This article addresses the most commonly encountered scenarios and errors while porting High Performance Computing Fortran (parallel computing) applications on different systems. You'll focus on the common scenarios with large Fortran, C, and mixed-mode High Performance Computing applications such as the computational fluid dynamic (CFD) models, weather models, and linear algebra models (ScaLAPACK, LAPACK, and BLAS) using IBM XL compilers (XLC and XLF) and gnu compilers (gcc and g77) on large clusters (System p5, Blue Gene®, OpenPOWER, and Linux® clusters). The tips offered in this article are applicable to all types of porting work in Fortran on any system.
The error messages you can get while porting such applications are not always obvious, and it can take some serious effort to learn the causes for some of the errors.

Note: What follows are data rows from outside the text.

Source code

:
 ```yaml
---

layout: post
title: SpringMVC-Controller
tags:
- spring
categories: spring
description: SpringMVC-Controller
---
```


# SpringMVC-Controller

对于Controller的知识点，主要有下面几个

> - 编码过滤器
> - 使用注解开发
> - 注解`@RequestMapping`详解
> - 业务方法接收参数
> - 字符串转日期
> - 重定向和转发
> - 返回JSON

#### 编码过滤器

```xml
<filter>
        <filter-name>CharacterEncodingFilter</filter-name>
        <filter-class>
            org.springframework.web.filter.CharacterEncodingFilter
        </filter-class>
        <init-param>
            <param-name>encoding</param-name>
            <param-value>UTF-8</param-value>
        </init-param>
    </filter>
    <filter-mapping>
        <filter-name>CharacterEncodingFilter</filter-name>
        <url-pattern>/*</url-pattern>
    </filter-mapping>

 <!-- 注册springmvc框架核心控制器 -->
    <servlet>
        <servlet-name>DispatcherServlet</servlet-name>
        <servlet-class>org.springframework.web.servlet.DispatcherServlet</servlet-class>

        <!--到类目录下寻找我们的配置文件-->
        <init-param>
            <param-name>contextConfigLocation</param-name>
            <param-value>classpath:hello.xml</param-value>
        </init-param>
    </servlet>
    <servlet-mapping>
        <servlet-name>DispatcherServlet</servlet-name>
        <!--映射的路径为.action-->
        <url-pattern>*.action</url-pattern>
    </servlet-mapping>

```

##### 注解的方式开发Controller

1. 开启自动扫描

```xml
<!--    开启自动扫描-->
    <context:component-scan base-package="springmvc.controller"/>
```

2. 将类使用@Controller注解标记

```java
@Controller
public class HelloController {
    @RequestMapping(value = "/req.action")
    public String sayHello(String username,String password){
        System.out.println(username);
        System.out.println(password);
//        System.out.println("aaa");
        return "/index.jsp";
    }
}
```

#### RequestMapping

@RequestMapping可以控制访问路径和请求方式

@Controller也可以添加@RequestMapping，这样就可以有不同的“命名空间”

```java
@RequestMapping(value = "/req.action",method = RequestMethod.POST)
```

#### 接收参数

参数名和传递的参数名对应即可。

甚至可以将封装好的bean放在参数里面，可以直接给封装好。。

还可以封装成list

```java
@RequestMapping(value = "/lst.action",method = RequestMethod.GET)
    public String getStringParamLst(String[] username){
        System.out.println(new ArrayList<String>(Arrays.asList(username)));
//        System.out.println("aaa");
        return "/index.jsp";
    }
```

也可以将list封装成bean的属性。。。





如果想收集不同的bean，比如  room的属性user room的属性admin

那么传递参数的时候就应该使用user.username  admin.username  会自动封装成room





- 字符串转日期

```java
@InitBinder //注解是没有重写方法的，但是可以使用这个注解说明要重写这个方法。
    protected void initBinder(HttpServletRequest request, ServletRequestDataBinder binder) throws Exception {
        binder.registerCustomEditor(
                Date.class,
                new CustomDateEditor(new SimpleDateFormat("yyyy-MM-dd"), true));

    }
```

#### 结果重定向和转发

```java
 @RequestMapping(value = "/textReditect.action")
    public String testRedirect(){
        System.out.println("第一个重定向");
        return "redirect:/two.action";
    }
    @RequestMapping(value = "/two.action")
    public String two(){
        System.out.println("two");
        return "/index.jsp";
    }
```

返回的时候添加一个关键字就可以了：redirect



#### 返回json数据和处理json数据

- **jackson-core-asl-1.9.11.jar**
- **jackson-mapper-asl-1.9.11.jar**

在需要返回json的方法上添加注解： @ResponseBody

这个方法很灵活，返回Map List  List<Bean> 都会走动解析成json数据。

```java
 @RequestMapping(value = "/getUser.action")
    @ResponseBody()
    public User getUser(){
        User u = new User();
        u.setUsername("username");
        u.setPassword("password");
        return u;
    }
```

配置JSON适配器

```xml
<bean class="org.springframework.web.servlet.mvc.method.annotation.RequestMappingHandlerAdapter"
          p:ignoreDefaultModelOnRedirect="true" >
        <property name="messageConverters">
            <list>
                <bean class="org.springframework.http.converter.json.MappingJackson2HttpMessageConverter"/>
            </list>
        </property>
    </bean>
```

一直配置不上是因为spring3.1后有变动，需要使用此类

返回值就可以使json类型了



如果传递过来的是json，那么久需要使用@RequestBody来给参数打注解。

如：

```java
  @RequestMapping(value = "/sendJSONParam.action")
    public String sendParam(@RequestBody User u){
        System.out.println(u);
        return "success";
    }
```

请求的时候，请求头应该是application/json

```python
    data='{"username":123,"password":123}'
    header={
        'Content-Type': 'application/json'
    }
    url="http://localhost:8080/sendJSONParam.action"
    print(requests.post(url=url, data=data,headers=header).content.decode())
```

This article includes:
- Undefined references, including underscore problems, wrong order of libraries in linking, recursive references, and mix up of 32-bit and 64-bit libraries
- Memory and segmentation errors
- Linking errors with multi-threaded applications
- Compilation of Fortran77 code using Fortran 90 or Fortran 95
- Errors that occur while using Fortran intrinsic functions
- Fortran I/O and input redirection
- Null terminated string issues while passing strings from Fortran to C programs
- Working with compiler optimizations with XL Fortran compilers
- Errors related to null communicator in Message Passing Interface (MPI) programs
Undefined references: The most common error
Probably the most common error message observed while linking Fortran object files with C object files is shown in
Listing 1below.
Listing 1. Undefined reference error
undefined reference to 'dgamv_' |
There are different reasons why you might get this error.

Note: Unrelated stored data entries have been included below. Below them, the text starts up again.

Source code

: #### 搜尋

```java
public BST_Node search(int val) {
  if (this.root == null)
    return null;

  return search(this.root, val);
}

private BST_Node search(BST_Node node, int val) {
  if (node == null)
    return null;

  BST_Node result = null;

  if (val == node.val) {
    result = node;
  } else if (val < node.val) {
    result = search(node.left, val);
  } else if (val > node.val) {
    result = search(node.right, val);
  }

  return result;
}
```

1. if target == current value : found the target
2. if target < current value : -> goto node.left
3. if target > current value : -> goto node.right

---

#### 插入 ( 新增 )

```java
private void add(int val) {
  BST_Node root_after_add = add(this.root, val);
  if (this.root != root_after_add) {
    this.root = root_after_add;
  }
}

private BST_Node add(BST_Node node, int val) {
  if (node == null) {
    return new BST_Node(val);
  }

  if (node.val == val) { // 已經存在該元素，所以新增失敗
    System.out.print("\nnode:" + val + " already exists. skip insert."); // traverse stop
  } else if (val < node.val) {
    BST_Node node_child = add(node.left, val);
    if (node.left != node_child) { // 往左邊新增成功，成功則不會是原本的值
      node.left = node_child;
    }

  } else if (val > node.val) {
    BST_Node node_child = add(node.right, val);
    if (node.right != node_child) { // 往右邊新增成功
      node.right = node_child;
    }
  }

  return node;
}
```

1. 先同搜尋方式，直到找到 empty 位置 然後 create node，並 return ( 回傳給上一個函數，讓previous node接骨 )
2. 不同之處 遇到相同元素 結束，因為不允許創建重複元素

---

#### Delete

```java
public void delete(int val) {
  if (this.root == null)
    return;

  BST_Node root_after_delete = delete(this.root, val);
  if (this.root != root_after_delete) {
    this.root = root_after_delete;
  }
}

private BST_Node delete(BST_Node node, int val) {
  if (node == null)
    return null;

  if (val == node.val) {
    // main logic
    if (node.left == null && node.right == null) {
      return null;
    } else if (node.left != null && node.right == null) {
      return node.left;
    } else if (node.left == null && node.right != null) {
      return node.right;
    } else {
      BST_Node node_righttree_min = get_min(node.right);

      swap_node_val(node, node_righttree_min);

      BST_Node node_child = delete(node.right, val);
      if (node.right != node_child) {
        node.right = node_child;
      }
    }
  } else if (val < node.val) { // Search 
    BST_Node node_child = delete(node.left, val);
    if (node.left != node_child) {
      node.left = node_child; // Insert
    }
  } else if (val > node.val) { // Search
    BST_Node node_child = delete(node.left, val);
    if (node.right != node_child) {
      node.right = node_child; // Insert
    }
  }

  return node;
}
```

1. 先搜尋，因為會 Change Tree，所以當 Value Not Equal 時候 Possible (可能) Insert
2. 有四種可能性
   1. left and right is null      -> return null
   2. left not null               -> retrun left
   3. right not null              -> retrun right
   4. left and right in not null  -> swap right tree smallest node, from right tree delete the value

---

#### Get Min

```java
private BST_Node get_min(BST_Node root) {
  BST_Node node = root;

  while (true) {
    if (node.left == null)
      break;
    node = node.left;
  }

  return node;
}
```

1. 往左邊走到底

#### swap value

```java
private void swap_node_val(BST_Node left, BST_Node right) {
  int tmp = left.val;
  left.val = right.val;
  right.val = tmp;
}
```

You can get the undefined reference error if the library or object file that should consist of the function, such as dgamv above, is
completely missing.
But it's more likely that the function is present with either an underscore absent in its definition or with
extra underscores added.
In the case of IBM XL compilers, the compiler flag that helps in resolving the problem is -qextname or
-qnoextname. These two compiler flags can be used either to add an underscore or maintain the definition without
underscores, per the requirement of the caller functions. For example, out of 'n' number of functions
in a file, you could have 'm' functions with underscores
and the remaining 'n-m' functions without underscores. It is possible to give a subset of functions to have underscores.
In the case of g77/gcc, flags, such as -Mnounderscore, -fno-underscore, or -fno-double-underscore, would help.

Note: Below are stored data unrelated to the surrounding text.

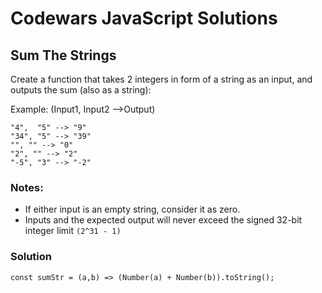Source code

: # Codewars JavaScript Solutions

## Sum The Strings

Create a function that takes 2 integers in form of a string as an input, and outputs the sum (also as a string):

Example: (Input1, Input2 -->Output)

```
"4",  "5" --> "9"
"34", "5" --> "39"
"", "" --> "0"
"2", "" --> "2"
"-5", "3" --> "-2"
```

### Notes:

- If either input is an empty string, consider it as zero.
- Inputs and the expected output will never exceed the signed 32-bit integer limit `(2^31 - 1)`

### Solution

```
const sumStr = (a,b) => (Number(a) + Number(b)).toString();
```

Order of libraries in link step matters
Another situation for getting the undefined references error is with a program that needs to be compiled, as shown in Listing 2.
Listing 2. Linking step
<Compiler> -o <Executable> <Object Code> <Library1> <Library2> <Library3> |
If a function in Library3 flashes an error, undefined reference to dgamv and dgamv is indeed present in Library2. Then based on the compilers
and the system under examination, the example in Listing 3 could work.
Listing 3. Modified linking step
<Compiler> -o <Executable> <Object Code> <Library1> <Library3> <Library2> |
The references from the function can be resolved by placing
Library2 to the right of Libray3.
Recursive references of libraries
In the case of undefined references, it would be handy to stop using the compilers and take out only the linker step to experiment with, and then use a linker, such as "ld", to debug what is happening. Library2 and Library3 might sometimes refer to functions in each other. For example, Library3 needs some functions in Library2 and Library2 needs some from Library3. In case of libraries ScaLAPACK and BLACS, the most common practice on many parallel systems is to do recursive references, as shown in Listing 4.
Listing 4. Recursive references
<Compiler> -o <Executable> <Object Code> <Library1> <Library3> <Library2> <Library3> |
Otherwise, you could use a "ld" or "gcc" linker for linking, as follows:
Listing 5. Using groups for recursive references
<gcc(or ld)> -o <Executable> <Object Code> <Library1> -Wl,--startgroup <Library2> <Library3> --Wl,--endgroup |
All the libraries between -Wl,--startgroup and -Wl,--endgroup would be grouped and can have references to functions in both directions.
Mix up of 32-bit and 64-bit libraries
You can also get undefined references due to a mix up of 32-bit and 64-bit compiled libraries and compilation with different and incompatible compilers. In this case, it would be
advisable to do nm -s and file on each of the libraries (with extension .a, .so, and so on). By doing so, you can see the validity of the libraries and check the file formats. Then use -q32 or -q64 flags consistently over all the files or functions that are being linked to form an executable.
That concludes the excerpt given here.